Inclusive Cities Partnership Programme (ICPP)

Inclusive Cities Partnership Programme (ICPP)


  • Support national ministries, states and cities in implementing measures for housing the urban poor in a socially inclusive and environment-friendly manner
  • Facilitation of the Housing for All Mission (Pradhan mantra Yojana – PMAY)
  • Enabeling synergies with other ongoing Indian urban development programmes in order to promote a more integrated planning and development of Indian cities


Integrated, whole-city planning is vital for improving quality of life for all urban residents.

Urbanisation is accelerating everywhere in India: rapid population growth has turned villages into towns and towns into cities. The dividing line between rural and urban is no longer clear-cut. Administrative structures at local, state and national level struggle to manage such complexity and rapid change. Without a ‘joined-up’ approach, it is not always clear where responsibilities lie: who provides basic public services like water, sanitation and waste collection? Where, when and by whom is infrastructure built? Without planning, urbanisation has a devastating impact on the environment: wastewater pollutes surface and groundwater; fertile land becomes unproductive.

As the population expands to occupy more physical space, land becomes an increasingly precious commodity, land and house prices rise, and pressure increases on green areas and public spaces, both from developers and from the urban poor who, excluded from the housing market, make their homes on any available space. In 2012, over 18 million families in India were living in inadequate housing, mostly poor and in urban areas.

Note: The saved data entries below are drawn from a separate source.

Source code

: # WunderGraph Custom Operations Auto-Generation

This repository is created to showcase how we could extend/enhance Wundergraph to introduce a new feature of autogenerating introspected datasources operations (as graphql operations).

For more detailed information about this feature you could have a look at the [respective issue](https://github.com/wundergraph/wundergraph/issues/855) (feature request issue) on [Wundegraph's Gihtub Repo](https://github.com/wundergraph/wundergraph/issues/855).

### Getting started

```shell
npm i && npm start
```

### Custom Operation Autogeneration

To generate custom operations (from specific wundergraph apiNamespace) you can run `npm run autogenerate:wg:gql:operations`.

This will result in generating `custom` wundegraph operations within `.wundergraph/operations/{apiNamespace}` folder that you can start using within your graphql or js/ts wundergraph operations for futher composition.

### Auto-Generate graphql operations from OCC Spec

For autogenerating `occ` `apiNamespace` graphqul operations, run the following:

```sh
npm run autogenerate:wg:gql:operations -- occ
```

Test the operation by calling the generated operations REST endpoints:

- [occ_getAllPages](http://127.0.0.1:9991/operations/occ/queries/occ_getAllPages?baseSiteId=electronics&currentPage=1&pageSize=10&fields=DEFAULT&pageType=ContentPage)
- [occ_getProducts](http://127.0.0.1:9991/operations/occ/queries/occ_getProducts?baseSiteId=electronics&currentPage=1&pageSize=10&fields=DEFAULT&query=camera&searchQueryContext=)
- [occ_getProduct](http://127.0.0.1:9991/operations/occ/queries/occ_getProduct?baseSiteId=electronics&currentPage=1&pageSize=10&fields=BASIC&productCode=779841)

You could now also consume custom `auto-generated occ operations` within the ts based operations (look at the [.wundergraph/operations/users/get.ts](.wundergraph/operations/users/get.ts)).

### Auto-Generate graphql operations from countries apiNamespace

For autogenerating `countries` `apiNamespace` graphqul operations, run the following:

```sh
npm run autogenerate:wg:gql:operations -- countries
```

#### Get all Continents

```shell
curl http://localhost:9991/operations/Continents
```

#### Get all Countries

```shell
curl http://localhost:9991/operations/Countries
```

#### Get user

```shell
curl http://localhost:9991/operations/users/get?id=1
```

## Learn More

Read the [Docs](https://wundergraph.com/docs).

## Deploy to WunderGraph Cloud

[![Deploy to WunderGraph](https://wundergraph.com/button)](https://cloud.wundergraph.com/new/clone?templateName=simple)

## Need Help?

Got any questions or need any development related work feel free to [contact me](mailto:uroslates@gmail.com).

The Inclusive Cities Partnership Programme (ICPP) with the Ministry of Housing and Urban Poverty Alleviation and selected state governments promote an integrated and holistic view of city planning. First, all three levels of government – central, state and municipal – need to work together, and need to interact also with the private sector and civil society. Second, planning should consider the whole city perspective, dependencies of any intervention. Third, inclusive cities design policies and programmes that favour the poor and marginalised, for example increasing access to affordable housing. Finally, liveable cities are more than just houses and workplaces: parks and green spaces, clean air, culture, public spaces… all of these determine quality of life.

Field of intervention

  • Policy advice
  • Integrated urban planning
  • Capacity development
  • Knowledge products and dissemination

Targeted beneficiaries

  • Urban poor
  • Slum dwellers/ informal settlers
  • And more general: urban dwellers – as the city as a whole is targeted


  • National ministries and state governments have been provided with guidelines that support the inclusion of the urban poor into their respective housing and rental housing policies.
  • State governments and urban local bodies use integrated approaches and instruments to plan and implement urban upgrading projects that aim at improving housing conditions for the urban poor.
  • Knowledge management on environment-friendly and social housing solutions of national ministries and state governments has improved.